EXERCISE DATA:
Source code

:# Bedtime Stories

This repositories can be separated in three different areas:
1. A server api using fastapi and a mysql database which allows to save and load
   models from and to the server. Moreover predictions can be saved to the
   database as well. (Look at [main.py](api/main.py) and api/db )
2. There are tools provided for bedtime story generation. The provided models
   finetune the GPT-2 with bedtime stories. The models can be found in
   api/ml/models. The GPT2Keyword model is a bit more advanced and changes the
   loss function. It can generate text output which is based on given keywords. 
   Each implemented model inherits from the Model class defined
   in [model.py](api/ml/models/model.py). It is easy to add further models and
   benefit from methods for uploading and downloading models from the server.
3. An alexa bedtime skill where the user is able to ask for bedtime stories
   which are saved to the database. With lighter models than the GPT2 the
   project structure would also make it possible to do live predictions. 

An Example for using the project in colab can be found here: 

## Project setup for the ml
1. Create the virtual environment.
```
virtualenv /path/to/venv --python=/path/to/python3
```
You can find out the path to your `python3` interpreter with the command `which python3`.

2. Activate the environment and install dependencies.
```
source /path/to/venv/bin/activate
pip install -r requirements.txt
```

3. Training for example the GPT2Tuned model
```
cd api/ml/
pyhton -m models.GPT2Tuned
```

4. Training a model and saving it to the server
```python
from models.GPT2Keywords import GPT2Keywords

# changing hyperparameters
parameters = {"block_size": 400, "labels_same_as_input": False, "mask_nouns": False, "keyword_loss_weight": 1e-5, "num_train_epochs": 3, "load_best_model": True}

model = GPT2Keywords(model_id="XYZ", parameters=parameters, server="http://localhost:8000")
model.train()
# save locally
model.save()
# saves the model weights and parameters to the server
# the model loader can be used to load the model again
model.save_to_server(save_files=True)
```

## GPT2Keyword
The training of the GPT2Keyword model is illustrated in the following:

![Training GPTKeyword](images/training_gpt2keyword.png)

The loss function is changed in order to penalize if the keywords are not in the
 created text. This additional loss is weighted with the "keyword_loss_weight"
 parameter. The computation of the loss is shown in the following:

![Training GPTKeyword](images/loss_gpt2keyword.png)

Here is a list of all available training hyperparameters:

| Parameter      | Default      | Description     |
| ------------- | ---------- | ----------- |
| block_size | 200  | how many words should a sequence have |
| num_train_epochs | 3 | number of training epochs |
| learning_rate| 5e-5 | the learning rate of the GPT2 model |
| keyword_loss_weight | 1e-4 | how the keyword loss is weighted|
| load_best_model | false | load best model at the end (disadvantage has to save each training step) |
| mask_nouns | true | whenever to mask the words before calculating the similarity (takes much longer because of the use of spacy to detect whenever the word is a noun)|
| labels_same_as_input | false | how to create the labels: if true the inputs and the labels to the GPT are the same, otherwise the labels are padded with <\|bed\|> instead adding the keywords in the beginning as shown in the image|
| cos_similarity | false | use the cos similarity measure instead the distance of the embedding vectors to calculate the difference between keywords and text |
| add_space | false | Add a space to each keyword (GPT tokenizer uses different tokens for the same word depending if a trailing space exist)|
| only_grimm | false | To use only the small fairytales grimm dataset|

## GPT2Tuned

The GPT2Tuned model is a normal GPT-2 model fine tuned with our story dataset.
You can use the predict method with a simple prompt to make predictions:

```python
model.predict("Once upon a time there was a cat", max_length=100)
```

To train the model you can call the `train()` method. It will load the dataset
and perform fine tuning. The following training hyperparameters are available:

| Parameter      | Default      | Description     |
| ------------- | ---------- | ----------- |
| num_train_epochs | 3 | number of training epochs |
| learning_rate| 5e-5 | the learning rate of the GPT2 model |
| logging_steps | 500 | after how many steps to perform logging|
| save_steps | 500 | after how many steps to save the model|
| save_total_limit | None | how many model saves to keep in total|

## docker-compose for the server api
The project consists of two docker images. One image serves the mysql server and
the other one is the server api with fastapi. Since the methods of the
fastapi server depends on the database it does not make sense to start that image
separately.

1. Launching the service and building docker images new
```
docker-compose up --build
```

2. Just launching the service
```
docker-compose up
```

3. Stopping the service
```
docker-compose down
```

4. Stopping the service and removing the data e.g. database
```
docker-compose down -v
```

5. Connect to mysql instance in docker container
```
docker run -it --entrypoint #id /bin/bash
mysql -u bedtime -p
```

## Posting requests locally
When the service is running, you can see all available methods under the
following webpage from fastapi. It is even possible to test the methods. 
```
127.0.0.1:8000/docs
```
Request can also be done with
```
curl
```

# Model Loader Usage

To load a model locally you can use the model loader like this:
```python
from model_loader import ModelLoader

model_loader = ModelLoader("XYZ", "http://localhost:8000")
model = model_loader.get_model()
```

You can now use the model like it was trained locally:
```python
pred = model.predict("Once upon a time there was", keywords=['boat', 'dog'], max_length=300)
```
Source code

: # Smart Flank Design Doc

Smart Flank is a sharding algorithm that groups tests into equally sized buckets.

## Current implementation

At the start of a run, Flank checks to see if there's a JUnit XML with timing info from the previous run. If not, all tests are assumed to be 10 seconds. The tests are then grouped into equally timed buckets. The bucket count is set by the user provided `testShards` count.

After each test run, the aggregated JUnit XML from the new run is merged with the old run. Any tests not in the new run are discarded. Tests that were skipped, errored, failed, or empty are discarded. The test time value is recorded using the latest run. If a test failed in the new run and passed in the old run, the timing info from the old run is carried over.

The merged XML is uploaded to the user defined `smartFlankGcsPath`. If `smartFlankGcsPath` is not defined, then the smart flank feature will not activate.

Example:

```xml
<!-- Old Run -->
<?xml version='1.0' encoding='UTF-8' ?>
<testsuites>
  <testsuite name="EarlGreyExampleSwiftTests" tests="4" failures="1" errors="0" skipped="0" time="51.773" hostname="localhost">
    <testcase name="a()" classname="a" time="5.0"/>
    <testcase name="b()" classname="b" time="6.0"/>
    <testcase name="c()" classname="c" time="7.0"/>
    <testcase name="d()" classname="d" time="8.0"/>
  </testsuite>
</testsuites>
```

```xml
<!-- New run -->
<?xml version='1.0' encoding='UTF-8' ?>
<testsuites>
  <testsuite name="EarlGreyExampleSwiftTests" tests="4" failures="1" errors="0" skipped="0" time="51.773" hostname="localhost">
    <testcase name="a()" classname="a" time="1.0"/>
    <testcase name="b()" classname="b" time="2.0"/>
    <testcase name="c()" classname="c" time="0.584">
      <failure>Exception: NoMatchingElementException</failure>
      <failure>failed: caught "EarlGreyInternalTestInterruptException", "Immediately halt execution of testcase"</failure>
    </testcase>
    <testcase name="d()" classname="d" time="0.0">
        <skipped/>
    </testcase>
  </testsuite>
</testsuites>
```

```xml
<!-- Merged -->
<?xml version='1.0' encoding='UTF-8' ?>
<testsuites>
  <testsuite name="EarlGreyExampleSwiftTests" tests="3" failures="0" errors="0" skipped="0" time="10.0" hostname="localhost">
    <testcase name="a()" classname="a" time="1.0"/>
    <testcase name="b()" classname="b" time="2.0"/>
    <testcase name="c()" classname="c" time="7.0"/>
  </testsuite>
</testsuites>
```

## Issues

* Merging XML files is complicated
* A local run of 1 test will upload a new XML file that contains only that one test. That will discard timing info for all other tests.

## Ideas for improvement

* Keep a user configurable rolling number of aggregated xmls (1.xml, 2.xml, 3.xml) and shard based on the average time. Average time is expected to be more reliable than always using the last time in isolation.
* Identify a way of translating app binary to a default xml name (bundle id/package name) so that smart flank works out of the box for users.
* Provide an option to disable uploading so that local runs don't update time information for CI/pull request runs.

WHAT THIS TASK INVOLVES:
Of the lines in the listing, some hold the word "saved". Report how many, and only that.

FINISHED TASK:
2